Ecosyste.ms: Awesome

An open API service indexing awesome lists of open source software.

Awesome Lists | Featured Topics | Projects

https://github.com/nating/whatsapp-stats

A program for visualising data from a WhatApp chat.
https://github.com/nating/whatsapp-stats

statistics visualize-data whatsapp-chat

Last synced: 3 months ago
JSON representation

A program for visualising data from a WhatApp chat.

Awesome Lists containing this project

README

        

**WhatsApp does not endorse or sponsor this project.**

# WhatsApp Stats [![PRs Welcome](https://img.shields.io/badge/PRs-welcome-brightgreen.svg?style=flat-square)](http://makeapullrequest.com)

A web app for visualising data from a WhatsApp chat.

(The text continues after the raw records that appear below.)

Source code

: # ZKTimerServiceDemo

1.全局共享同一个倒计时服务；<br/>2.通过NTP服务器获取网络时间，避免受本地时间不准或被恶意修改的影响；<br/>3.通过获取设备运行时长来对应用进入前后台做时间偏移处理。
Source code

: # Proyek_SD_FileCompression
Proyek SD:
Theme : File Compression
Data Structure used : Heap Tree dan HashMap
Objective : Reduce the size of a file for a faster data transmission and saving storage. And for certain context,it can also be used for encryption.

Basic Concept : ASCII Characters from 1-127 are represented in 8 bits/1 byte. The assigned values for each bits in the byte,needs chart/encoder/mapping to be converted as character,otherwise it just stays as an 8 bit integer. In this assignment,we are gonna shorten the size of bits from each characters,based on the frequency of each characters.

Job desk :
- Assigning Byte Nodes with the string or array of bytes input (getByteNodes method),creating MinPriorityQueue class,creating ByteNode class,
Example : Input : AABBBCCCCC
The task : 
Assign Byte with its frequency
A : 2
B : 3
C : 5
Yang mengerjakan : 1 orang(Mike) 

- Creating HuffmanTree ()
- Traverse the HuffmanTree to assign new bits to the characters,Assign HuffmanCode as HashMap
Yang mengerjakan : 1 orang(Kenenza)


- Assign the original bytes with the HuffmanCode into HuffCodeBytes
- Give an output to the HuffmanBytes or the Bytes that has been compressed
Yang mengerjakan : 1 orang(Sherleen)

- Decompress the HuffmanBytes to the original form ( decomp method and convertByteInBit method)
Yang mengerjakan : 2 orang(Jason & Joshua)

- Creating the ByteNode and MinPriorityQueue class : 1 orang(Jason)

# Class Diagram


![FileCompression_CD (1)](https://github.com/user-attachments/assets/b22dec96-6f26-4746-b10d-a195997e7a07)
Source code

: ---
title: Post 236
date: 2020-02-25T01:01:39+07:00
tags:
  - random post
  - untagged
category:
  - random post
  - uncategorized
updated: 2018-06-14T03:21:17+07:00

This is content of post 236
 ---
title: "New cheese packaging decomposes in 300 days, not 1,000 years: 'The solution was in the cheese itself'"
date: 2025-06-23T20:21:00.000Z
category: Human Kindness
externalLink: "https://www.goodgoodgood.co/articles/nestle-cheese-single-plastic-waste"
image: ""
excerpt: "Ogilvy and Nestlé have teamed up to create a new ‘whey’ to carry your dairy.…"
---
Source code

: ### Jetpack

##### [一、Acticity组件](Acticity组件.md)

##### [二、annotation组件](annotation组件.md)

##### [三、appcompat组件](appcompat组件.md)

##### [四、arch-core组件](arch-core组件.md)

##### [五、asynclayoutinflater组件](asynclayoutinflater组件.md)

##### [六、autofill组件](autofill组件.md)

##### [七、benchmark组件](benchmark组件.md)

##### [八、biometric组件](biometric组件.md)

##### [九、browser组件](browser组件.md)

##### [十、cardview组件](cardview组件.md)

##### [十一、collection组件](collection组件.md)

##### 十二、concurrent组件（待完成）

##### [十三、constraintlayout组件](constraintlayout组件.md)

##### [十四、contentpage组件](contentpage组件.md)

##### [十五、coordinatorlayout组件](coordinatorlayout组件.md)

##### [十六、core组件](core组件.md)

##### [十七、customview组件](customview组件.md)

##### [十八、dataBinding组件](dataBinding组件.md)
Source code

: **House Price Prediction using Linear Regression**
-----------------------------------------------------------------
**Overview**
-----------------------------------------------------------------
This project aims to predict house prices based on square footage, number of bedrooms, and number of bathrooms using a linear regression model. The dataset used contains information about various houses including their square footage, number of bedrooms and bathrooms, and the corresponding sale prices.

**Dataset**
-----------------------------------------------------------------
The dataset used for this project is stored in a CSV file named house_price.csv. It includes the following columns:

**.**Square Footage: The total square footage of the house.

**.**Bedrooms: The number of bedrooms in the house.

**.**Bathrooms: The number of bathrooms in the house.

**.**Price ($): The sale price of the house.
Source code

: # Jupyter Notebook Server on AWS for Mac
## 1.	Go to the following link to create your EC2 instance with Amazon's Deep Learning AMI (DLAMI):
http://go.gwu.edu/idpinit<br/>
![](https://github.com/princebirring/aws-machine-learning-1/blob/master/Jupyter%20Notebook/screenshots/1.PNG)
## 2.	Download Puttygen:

The current version can be used [here](https://geoffnatin.com/whatsapp-stats) for chats exported from iOS.

## Overview
WhatsApp offers users the ability to export chats as text files.
These text files' format make it easy to parse, and to gather interesting data from them.

## Terminology
To gain insight into the statistics of a chat, it is necessary to define some terms.

|Term |Meaning|
|---------------------|-------|
|Chat |A chat of messages between two or more users.
|Member |A participant in a chat.
|Member Group |A set of participants in a chat.
|Message |An image, audio file, or text sent into a chat.
|Image |An image sent into a chat with or without text.
|Audio |An audio file, from a voice recording or otherwise, sent into a chat.
|Video |An video sent into a chat with or without text.
|Location |A location, sent into a chat.
|Document |A document sent into a chat with or without text.
|Text |Some simple text sent into a chat.
|Conversation |A series of messages sent into a chat without a **significant delay** between them (must be defined more clearly).
|Lit |A conversation is said to be *'lit'* for a given time period if its average delay between messages for that time period is less than **40 seconds** (research needed).
|Response |**Definition Needed** (A message that is being sent because another message had been sent in before. Difficult to define with time because a user might not respond for days.)
|Conversation starter |A message is said to be a *'conversation starter'* if it is the first message sent after a **significant delay** since the last conversation in the chat.
|Conversation finisher|A message is said to be a *'conversation finisher'* if it is the last message of a conversation.
|Seen |A message is said to be seen after **24hrs** (research needed) have passed since it was sent into the chat.
|Activity |The creation of a chat, members leaving a chat, members joining a chat, or any type of message into a chat.

## Queries

Queries about the data in the whatsapp chat are the heart of the project. Implementing each query to find figures is easy. The difficult/time consuming part is to integrated the query into the app by representing the data in an easy-to-read nice way.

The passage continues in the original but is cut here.